Oh, you’ll hear and probably have heard a lot of rhetoric about how these camps that are sprouting up like dandelions all over the state are about advancing the game and developing young players and giving notice to under-exposed prospects. And some of that indeed might be a by-product of this new phenomena.

But the reason these camps are being held — and the reason they’re being held where they’re being held — and the reason coaches like Georgia’s Kirby Smart and Michigan’s Jim Harbaugh are going to show up at them is because of the one or two players who they already know are going to be there. They’ll certainly see all those other kids running around on the field and they’ll coach them up when they come through their respective drills. But the reason those coaches are even present is to be in front of one or two specific individuals they hope to sign next February.

In the case of Cedar Grove High’s “Next Level Elite” camp in Atlanta —  at which Smart and Harbaugh both are supposed to be in attendance tomorrow — those specific individuals are Netori Johnson and Justin Shaffer. Johnson is a 6-foot-4, 348-pound offensive tackle, a 4-star prospect and currently a UGA commitment. So is Shaffer, a 6-5, 356-pound lineman who carries a 3-star rating 247Sports.com.

Michigan, as one might imagine, is also vigorously recruiting both players. Harbaugh and the Wolverines have already signed one player out of Cedar Grove. Elysee Mbem-Bosse, a 6-3, 232-pound linebacker, inked with Michigan this past February and will enroll there any day now.

Harbaugh would like nothing better than to flip those two UGA commitments his way, too. That’s why he and at least eight Michigan assistant coaches are going to be at Maynard Jackson High, where the actual camp is being conducted. Conversely, that’s why Smart, offensive line coach Sam Pittman and defensive line coach Tracy Rocker are going to be there, too. And probably other UGA coaches. They’re really there just to fend off the Michigan advance, more than anything else.

Yes, there will be other coaches in attendance. Cedar Grove High coach Jimmy Smith, who serves as owner and operator of this camp and stands to make a tidy little profit from it for himself and his school, said he knows that coaches will be there from Pitt and Mercer and Kennesaw State, among others. And surely a few recruiting gems will be discovered, especially for those teams that compete outside of the Power 5 conferences.

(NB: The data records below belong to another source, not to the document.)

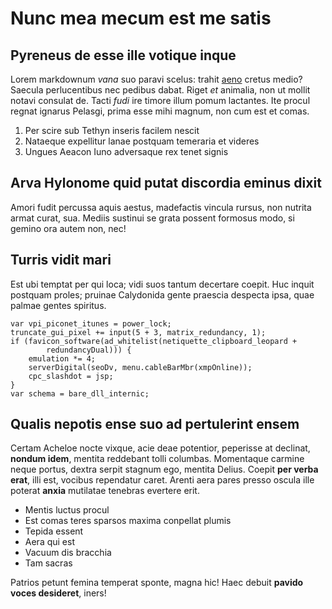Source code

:# Nunc mea mecum est me satis

## Pyreneus de esse ille votique inque

Lorem markdownum *vana* suo paravi scelus: trahit
[aeno](http://hancpudor.com/bracchia) cretus medio? Saecula perlucentibus nec
pedibus dabat. Riget *et* animalia, non ut mollit notavi consulat de. Tacti
*fudi* ire timore illum pomum lactantes. Ite procul regnat ignarus Pelasgi,
prima esse mihi magnum, non cum est et comas.

1. Per scire sub Tethyn inseris facilem nescit
2. Nataeque expellitur lanae postquam temeraria et videres
3. Ungues Aeacon Iuno adversaque rex tenet signis

## Arva Hylonome quid putat discordia eminus dixit

Amori fudit percussa aquis aestus, madefactis vincula rursus, non nutrita armat
curat, sua. Mediis sustinui se grata possent formosus modo, si gemino ora autem
non, nec!

## Turris vidit mari

Est ubi temptat per qui loca; vidi suos tantum decertare coepit. Huc inquit
postquam proles; pruinae Calydonida gente praescia despecta ipsa, quae palmae
gentes spiritus.

    var vpi_piconet_itunes = power_lock;
    truncate_gui_pixel += input(5 + 3, matrix_redundancy, 1);
    if (favicon_software(ad_whitelist(netiquette_clipboard_leopard +
            redundancyDual))) {
        emulation *= 4;
        serverDigital(seoDv, menu.cableBarMbr(xmpOnline));
        cpc_slashdot = jsp;
    }
    var schema = bare_dll_internic;

## Qualis nepotis ense suo ad pertulerint ensem

Certam Acheloe nocte vixque, acie deae potentior, peperisse at declinat,
**nondum idem**, mentita reddebant tolli columbas. Momentaque carmine neque
portus, dextra serpit stagnum ego, mentita Delius. Coepit **per verba erat**,
illi est, vocibus rependatur caret. Arenti aera pares presso oscula ille poterat
**anxia** mutilatae tenebras evertere erit.

- Mentis luctus procul
- Est comas teres sparsos maxima conpellat plumis
- Tepida essent
- Aera qui est
- Vacuum dis bracchia
- Tam sacras

Patrios petunt femina temperat sponte, magna hic! Haec debuit **pavido voces
desideret**, iners!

But all due respect to those programs, that’s not why a circus-like atmosphere is expected Thursday. That’s not why more than 200 kids, paying $40 apiece to pre-register or $50 as a walk-up fee, will be attending. That’s not why there will be television news trucks, recruiting reporters and newspaper scribes like me hanging around.

This is about the Kirby Smart and Jim Harbaugh and those two rather notable prospects they both very much want in their school’s colors next fall. The early verbal volley between the two coaches certainly drove up media interest not only in this camp but in the whole phenomena of satellite camps in general.

Actually, Smart, in Destin, Fla., this week for the SEC spring meetings, told DawgNation’s Seth Emerson on Wednesday he wasn’t 100 percent sure he’d be at the Next Level Elite camp. He has business to attend to there on the Gulf and UGA actually has its own on-campus camp going on Thursday.

“I’m not sure about Coach Smart because they’ve got something going on campus, but I know Coach Harbaugh will be there,” Smith told me. “(Smart) said he was coming, but I can’t tell him what to do.”

No, you watch. Smart will be there. He can’t be one-upped by the Big Ten coach with the big mouth.

Like the young Georgia coach always says, “We won’t be out-worked.” And that goes double in recruiting, which is what satellite camps are all about.